Single by Gary Moore

from the album Wild Frontier
- B-side: "Crying in the Shadows"
- Released: 8 December 1986
- Genre: Hard rock; heavy metal; progressive metal; celtic rock;
- Length: 4:38 (7" version); 5:20 (album version); 7:23 (12" version);
- Label: 10
- Songwriter: Gary Moore
- Producer: Peter Collins

Gary Moore singles chronology
| "Listen to Your Heartbeat" (1985) | "Over the Hills and Far Away" (1986) | "Wild Frontier" (1987) |

= Over the Hills and Far Away (Gary Moore song) =

1986 single by Gary Moore

"Over the Hills and Far Away" is a song by Northern Irish musician Gary Moore, released in December 1986 by 10 Records as the first single from his sixth solo album Wild Frontier. The song peaked at number 20 on the UK Singles Chart, but was most successful in the Nordic countries, topping the charts in Finland and Norway.

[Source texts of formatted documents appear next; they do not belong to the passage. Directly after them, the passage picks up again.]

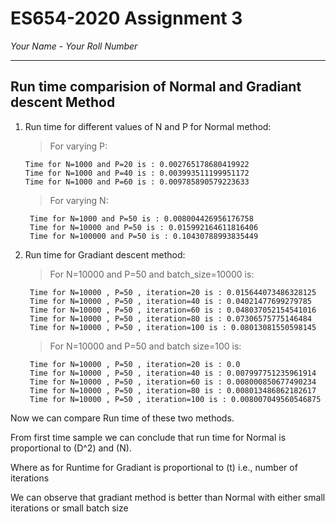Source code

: # ES654-2020 Assignment 3

*Your Name* - *Your Roll Number*

------

## Run time comparision of Normal and Gradiant descent Method

1. Run time for different values of N and P for Normal method:
    > For varying P: 

       Time for N=1000 and P=20 is : 0.002765178680419922
       Time for N=1000 and P=40 is : 0.003993511199951172
       Time for N=1000 and P=60 is : 0.009785890579223633

    > For varying N:

        Time for N=1000 and P=50 is : 0.008004426956176758
        Time for N=10000 and P=50 is : 0.015992164611816406
        Time for N=100000 and P=50 is : 0.10430788993835449

2. Run time for Gradiant descent method: 

    > For N=10000 and P=50 and batch_size=10000 is:

        Time for N=10000 , P=50 , iteration=20 is : 0.015644073486328125
        Time for N=10000 , P=50 , iteration=40 is : 0.04021477699279785
        Time for N=10000 , P=50 , iteration=60 is : 0.048037052154541016
        Time for N=10000 , P=50 , iteration=80 is : 0.07306575775146484
        Time for N=10000 , P=50 , iteration=100 is : 0.08013081550598145 

    > For N=10000 and P=50 and batch size=100 is:

        Time for N=10000 , P=50 , iteration=20 is : 0.0
        Time for N=10000 , P=50 , iteration=40 is : 0.007997751235961914
        Time for N=10000 , P=50 , iteration=60 is : 0.008000850677490234
        Time for N=10000 , P=50 , iteration=80 is : 0.008013486862182617
        Time for N=10000 , P=50 , iteration=100 is : 0.008007049560546875

Now we can compare Run time of these two methods.

From first time sample we can conclude that run time for Normal is proportional to (D^2) and (N). 

Where as for Runtime for Gradiant is proportional to (t) i.e., number of iterations

We can observe that gradiant method is better than Normal with either small iterations or small batch size
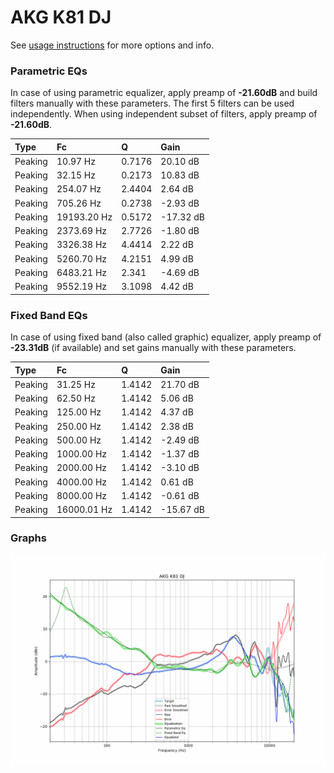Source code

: # AKG K81 DJ
See [usage instructions](https://github.com/jaakkopasanen/AutoEq#usage) for more options and info.

### Parametric EQs
In case of using parametric equalizer, apply preamp of **-21.60dB** and build filters manually
with these parameters. The first 5 filters can be used independently.
When using independent subset of filters, apply preamp of **-21.60dB**.

| Type    | Fc          |      Q | Gain      |
|:--------|:------------|:-------|:----------|
| Peaking | 10.97 Hz    | 0.7176 | 20.10 dB  |
| Peaking | 32.15 Hz    | 0.2173 | 10.83 dB  |
| Peaking | 254.07 Hz   | 2.4404 | 2.64 dB   |
| Peaking | 705.26 Hz   | 0.2738 | -2.93 dB  |
| Peaking | 19193.20 Hz | 0.5172 | -17.32 dB |
| Peaking | 2373.69 Hz  | 2.7726 | -1.80 dB  |
| Peaking | 3326.38 Hz  | 4.4414 | 2.22 dB   |
| Peaking | 5260.70 Hz  | 4.2151 | 4.99 dB   |
| Peaking | 6483.21 Hz  | 2.341  | -4.69 dB  |
| Peaking | 9552.19 Hz  | 3.1098 | 4.42 dB   |

### Fixed Band EQs
In case of using fixed band (also called graphic) equalizer, apply preamp of **-23.31dB**
(if available) and set gains manually with these parameters.

| Type    | Fc          |      Q | Gain      |
|:--------|:------------|:-------|:----------|
| Peaking | 31.25 Hz    | 1.4142 | 21.70 dB  |
| Peaking | 62.50 Hz    | 1.4142 | 5.06 dB   |
| Peaking | 125.00 Hz   | 1.4142 | 4.37 dB   |
| Peaking | 250.00 Hz   | 1.4142 | 2.38 dB   |
| Peaking | 500.00 Hz   | 1.4142 | -2.49 dB  |
| Peaking | 1000.00 Hz  | 1.4142 | -1.37 dB  |
| Peaking | 2000.00 Hz  | 1.4142 | -3.10 dB  |
| Peaking | 4000.00 Hz  | 1.4142 | 0.61 dB   |
| Peaking | 8000.00 Hz  | 1.4142 | -0.61 dB  |
| Peaking | 16000.01 Hz | 1.4142 | -15.67 dB |

### Graphs
![](./AKG%20K81%20DJ.png)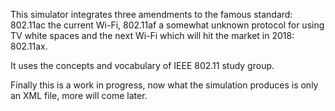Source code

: This simulator integrates three amendments to the famous standard: 802.11ac the current Wi-Fi, 802.11af a somewhat unknown protocol for using TV white spaces and the next Wi-Fi which will hit the market in 2018: 802.11ax. 

It uses the concepts and vocabulary of IEEE 802.11 study group. 

Finally this is a work in progress, now what the simulation produces is only an XML file, more will come later.


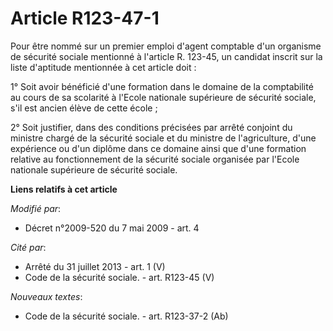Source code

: # Article R123-47-1

Pour être nommé sur un premier emploi d'agent comptable d'un organisme de sécurité sociale mentionné à l'article R. 123-45,
un candidat inscrit sur la liste d'aptitude mentionnée à cet article doit : 

1° Soit avoir bénéficié d'une formation dans le domaine de la comptabilité au cours de sa scolarité à l'Ecole nationale
supérieure de sécurité sociale, s'il est ancien élève de cette école ; 

2° Soit justifier, dans des conditions précisées par arrêté conjoint du ministre chargé de la sécurité sociale et du ministre
de l'agriculture, d'une expérience ou d'un diplôme dans ce domaine ainsi que d'une formation relative au fonctionnement de la
sécurité sociale organisée par l'Ecole nationale supérieure de sécurité sociale.

**Liens relatifs à cet article**

_Modifié par_:

  - Décret n°2009-520 du 7 mai 2009 - art. 4

_Cité par_:

  - Arrêté du 31 juillet 2013 - art. 1 (V)
  - Code de la sécurité sociale. - art. R123-45 (V)

_Nouveaux textes_:

  - Code de la sécurité sociale. - art. R123-37-2 (Ab)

The song features The Chieftains, who also appear in the video. Moore performed the song with the group at the TV show celebrating their 25th anniversary in 1988.

The single B-side, "Crying in the Shadows", was also written by Moore and was produced by Mike Stone. It was also recorded by Japanese singer Minako Honda, titled "The Cross (Ai No Jujika)", with Moore on guitar. Moore's version of "Crying in the Shadows" was released as a single in Japan in October 1986, one month after Honda's version, with "Once in a Lifetime" from the Run for Cover album as the B-side.

==Lyrics==
The song is about a man wrongfully accused of armed robbery, but who will not tell who his alibi is as it is the wife of his best friend, with whom he was having an affair. So, he gets sent to prison "over the hills and far away, for ten long years". During prison he receives love letters from the woman and "he swears he will return one day", so "back in his arms is where she'll be".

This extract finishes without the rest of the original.